- Starring: Ethel Kennedy
- Music by: Miriam Cutler
- Release date: 2012;
- Country: United States
- Language: English

= Ethel (film) =

Ethel is a 2012 documentary that premiered at the Sundance Film Festival. The subject of the documentary is Ethel Kennedy, the widow of Robert F. Kennedy. Ethel was scheduled to premiere on HBO later in 2012.

Rory Kennedy, the youngest of their 11 children, asked her mother Ethel if she would be a part of a documentary. Opening with Ethel's memories about her family, the documentary has five days worth of interviews including Ethel's children. The Kennedy family is documented in home videos and pictures.

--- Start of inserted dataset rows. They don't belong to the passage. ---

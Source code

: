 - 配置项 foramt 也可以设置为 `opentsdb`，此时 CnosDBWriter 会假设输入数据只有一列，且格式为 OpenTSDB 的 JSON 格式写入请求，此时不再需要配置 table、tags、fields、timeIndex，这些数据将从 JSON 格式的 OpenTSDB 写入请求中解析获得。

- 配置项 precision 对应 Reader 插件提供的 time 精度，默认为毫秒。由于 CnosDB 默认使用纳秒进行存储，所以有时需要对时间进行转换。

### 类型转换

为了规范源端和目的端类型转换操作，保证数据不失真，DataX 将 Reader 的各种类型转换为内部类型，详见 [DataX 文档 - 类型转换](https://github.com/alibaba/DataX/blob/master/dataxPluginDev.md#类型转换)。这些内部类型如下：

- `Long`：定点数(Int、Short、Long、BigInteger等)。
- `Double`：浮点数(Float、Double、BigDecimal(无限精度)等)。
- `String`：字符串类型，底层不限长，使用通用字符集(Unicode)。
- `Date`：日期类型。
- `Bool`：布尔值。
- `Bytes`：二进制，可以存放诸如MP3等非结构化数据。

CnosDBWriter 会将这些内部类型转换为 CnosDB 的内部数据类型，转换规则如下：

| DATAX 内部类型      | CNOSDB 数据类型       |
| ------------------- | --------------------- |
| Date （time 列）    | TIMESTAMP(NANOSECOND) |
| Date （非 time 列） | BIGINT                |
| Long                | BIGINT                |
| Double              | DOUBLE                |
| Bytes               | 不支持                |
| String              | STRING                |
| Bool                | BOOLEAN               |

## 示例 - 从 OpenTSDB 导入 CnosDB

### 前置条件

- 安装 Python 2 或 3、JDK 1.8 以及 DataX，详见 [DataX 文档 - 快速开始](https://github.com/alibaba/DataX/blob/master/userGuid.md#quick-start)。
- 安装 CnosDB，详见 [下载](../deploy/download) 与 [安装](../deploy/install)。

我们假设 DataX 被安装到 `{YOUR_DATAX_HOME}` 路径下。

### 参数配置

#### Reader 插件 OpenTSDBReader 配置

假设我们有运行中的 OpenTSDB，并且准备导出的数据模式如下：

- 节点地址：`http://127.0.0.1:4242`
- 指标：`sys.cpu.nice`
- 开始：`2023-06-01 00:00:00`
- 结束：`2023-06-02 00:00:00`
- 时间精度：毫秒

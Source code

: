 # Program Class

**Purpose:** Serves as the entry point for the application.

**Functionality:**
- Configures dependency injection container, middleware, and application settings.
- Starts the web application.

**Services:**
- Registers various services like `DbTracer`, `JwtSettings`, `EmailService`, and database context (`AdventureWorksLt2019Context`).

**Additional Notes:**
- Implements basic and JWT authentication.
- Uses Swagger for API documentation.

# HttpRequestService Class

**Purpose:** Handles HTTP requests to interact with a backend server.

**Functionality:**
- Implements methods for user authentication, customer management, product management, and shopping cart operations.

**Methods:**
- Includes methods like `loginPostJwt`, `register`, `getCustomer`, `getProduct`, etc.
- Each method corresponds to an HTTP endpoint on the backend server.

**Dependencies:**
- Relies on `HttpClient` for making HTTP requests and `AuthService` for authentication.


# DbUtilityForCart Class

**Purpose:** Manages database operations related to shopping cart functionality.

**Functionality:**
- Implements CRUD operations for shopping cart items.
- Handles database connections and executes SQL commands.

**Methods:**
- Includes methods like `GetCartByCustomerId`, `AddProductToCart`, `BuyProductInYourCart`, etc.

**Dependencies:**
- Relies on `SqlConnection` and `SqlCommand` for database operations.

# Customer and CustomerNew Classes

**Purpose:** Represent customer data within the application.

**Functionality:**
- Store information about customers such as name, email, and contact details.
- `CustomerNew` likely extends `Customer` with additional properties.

Rory called her mother's life one of the great untold stories.

The documentary is scored by Miriam Cutler.

==Plot==
The documentary shows the story of a normal family guided by parents who are aware of the need to improve the world around them, and encourage their children to acknowledge those needs and do something about it. Scenes include the early years of the family, when they lived in the country. We see episodes of the History of the United States, and realize that the Kennedy parents and children were there.

After dealing with "Jack's" death, the director Rory Kennedy asks her mother about the death of her own father, which occurred when Ethel was expecting her. Ethel can hardly speak, and the same happens to the children, who are now grown men and women. There are scenes of the funerals, and miles of railway surrounded by people wanting to say goodbye.

After the funeral, the life of public service continued, and Ethel became an executor of her and her husband's vision. At home, she teaches her children sports, as well as establishes discipline. She does not, however, take the credit for how the children turned out.

Now, over 53 years after Robert Kennedy's assassination, they continue to be a family.

==Reception==
On review aggregator website Rotten Tomatoes, the film holds an approval rating of 89% based on 9 reviews, with an average rating of 7.5/10.